(Document images with source code)
____

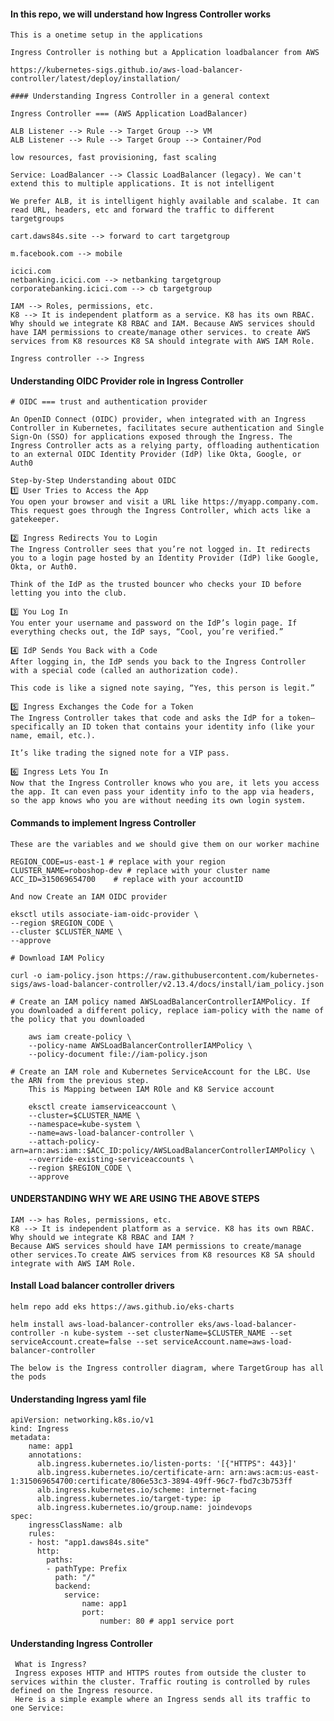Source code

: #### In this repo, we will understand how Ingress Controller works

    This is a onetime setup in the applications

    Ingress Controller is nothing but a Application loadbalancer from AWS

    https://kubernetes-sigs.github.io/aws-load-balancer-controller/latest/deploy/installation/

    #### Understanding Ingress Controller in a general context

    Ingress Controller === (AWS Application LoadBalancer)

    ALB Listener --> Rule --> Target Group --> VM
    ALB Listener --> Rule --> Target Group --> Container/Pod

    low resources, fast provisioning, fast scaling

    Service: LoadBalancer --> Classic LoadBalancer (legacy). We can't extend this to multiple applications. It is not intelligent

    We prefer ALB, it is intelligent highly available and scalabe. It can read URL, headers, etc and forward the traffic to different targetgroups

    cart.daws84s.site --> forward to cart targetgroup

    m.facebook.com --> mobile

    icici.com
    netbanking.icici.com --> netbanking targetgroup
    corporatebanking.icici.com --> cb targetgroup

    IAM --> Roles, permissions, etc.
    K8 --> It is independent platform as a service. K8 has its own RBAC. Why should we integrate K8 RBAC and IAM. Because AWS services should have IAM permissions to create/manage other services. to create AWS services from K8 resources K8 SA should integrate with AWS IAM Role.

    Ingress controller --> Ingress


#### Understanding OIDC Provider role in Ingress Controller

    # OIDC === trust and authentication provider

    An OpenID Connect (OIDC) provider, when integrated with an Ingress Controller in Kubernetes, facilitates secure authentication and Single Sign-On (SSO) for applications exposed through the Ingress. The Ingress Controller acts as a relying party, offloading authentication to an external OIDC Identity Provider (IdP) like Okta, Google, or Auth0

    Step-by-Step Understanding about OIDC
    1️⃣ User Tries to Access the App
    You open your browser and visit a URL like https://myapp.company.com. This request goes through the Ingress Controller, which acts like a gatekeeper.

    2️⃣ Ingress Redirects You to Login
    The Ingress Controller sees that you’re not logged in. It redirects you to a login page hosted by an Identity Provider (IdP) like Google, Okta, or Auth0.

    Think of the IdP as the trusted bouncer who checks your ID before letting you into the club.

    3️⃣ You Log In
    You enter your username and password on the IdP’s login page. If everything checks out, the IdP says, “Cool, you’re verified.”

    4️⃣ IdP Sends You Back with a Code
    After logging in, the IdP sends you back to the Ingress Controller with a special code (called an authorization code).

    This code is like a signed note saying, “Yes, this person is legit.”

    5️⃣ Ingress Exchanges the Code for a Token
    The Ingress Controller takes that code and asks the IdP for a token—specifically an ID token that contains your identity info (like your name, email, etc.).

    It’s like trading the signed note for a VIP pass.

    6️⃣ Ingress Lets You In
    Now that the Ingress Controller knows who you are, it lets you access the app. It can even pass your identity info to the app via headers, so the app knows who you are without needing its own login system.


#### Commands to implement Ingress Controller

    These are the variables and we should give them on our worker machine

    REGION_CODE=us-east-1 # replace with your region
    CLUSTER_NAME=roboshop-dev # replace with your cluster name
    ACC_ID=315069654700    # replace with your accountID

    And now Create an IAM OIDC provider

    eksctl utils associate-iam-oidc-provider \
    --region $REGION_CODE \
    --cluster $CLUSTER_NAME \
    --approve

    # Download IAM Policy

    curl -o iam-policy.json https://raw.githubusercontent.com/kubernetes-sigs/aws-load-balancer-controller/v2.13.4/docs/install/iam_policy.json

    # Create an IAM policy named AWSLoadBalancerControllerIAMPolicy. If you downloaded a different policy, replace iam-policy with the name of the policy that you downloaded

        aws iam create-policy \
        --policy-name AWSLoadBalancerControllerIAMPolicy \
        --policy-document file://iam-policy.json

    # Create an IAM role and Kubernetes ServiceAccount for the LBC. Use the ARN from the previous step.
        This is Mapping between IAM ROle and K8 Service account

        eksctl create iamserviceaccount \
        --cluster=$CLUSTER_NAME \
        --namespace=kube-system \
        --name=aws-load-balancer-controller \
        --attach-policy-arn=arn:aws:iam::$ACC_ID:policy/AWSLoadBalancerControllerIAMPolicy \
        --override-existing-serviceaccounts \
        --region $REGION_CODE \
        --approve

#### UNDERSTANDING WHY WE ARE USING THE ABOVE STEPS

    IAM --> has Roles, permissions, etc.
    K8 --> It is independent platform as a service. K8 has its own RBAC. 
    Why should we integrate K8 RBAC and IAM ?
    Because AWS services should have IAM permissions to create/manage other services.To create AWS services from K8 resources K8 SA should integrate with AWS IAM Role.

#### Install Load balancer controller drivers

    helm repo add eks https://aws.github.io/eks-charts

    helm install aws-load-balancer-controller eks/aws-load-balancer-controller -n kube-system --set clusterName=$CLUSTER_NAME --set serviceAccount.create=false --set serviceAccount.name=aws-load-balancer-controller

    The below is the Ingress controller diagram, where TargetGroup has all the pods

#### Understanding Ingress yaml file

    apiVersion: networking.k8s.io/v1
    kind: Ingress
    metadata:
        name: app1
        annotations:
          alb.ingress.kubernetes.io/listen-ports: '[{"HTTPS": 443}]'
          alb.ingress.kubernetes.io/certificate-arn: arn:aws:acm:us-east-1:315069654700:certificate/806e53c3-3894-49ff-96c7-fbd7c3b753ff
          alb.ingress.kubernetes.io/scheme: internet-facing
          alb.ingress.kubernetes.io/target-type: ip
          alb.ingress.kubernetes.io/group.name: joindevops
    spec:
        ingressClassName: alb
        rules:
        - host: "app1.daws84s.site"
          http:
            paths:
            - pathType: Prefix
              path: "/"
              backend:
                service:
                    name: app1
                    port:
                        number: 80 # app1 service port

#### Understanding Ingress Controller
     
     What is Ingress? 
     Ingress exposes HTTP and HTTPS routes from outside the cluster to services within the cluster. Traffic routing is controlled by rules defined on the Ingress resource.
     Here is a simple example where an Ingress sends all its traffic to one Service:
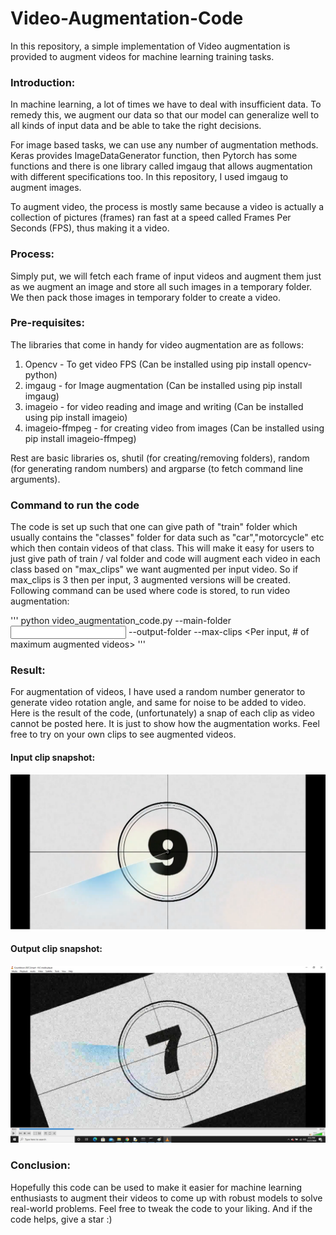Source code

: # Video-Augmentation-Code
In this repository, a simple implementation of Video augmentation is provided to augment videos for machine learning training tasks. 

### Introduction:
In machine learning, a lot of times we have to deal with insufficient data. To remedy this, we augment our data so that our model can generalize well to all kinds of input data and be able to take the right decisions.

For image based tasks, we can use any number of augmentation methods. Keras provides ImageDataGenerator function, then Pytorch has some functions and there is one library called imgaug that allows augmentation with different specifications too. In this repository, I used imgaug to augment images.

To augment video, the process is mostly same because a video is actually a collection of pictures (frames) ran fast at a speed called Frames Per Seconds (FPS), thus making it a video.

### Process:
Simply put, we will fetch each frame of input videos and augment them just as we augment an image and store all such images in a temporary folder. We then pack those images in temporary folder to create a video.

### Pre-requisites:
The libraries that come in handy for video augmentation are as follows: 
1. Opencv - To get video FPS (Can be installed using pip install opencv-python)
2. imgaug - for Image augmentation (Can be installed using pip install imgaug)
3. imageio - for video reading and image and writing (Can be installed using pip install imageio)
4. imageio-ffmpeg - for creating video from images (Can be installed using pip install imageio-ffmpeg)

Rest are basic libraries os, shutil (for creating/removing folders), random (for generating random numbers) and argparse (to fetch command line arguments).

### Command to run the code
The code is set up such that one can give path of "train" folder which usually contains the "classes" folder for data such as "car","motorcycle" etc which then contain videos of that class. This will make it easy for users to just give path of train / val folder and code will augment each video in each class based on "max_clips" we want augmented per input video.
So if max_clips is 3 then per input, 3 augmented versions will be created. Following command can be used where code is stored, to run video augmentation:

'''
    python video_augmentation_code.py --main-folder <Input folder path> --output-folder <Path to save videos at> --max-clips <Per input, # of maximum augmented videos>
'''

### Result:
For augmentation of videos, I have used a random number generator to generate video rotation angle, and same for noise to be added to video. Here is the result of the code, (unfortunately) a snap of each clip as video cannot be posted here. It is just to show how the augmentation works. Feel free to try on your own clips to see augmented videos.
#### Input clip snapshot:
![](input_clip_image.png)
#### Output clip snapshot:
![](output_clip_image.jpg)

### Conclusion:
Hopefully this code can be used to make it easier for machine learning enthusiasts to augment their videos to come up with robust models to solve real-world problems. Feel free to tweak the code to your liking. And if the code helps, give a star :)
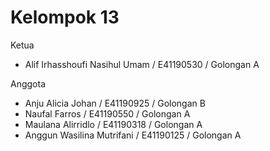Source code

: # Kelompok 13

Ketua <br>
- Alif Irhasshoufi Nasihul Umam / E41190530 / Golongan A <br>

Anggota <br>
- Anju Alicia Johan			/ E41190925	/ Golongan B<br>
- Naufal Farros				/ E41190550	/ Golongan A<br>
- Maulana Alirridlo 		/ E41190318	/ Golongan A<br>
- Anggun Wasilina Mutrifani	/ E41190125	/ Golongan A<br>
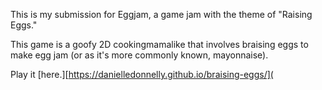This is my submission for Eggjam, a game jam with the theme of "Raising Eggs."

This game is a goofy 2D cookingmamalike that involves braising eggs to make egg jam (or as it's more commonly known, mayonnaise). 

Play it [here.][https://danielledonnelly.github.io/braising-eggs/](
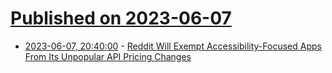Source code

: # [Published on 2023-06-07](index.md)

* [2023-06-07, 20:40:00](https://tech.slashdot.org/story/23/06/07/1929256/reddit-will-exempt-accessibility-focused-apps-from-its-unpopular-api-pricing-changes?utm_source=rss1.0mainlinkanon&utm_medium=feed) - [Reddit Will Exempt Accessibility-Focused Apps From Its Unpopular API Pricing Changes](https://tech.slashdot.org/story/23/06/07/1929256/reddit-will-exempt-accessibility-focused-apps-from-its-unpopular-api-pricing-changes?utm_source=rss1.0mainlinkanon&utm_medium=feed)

____

What you will do: Starting with the line that holds "own RBAC. Why" and ending with the line that holds "2️⃣ Ingress Redirects You to Login", retype every line in the data above exactly, and nothing else.

Problem solution:
    K8 --> It is independent platform as a service. K8 has its own RBAC. Why should we integrate K8 RBAC and IAM. Because AWS services should have IAM permissions to create/manage other services. to create AWS services from K8 resources K8 SA should integrate with AWS IAM Role.

    Ingress controller --> Ingress


#### Understanding OIDC Provider role in Ingress Controller

    # OIDC === trust and authentication provider

    An OpenID Connect (OIDC) provider, when integrated with an Ingress Controller in Kubernetes, facilitates secure authentication and Single Sign-On (SSO) for applications exposed through the Ingress. The Ingress Controller acts as a relying party, offloading authentication to an external OIDC Identity Provider (IdP) like Okta, Google, or Auth0

    Step-by-Step Understanding about OIDC
    1️⃣ User Tries to Access the App
    You open your browser and visit a URL like https://myapp.company.com. This request goes through the Ingress Controller, which acts like a gatekeeper.

    2️⃣ Ingress Redirects You to Login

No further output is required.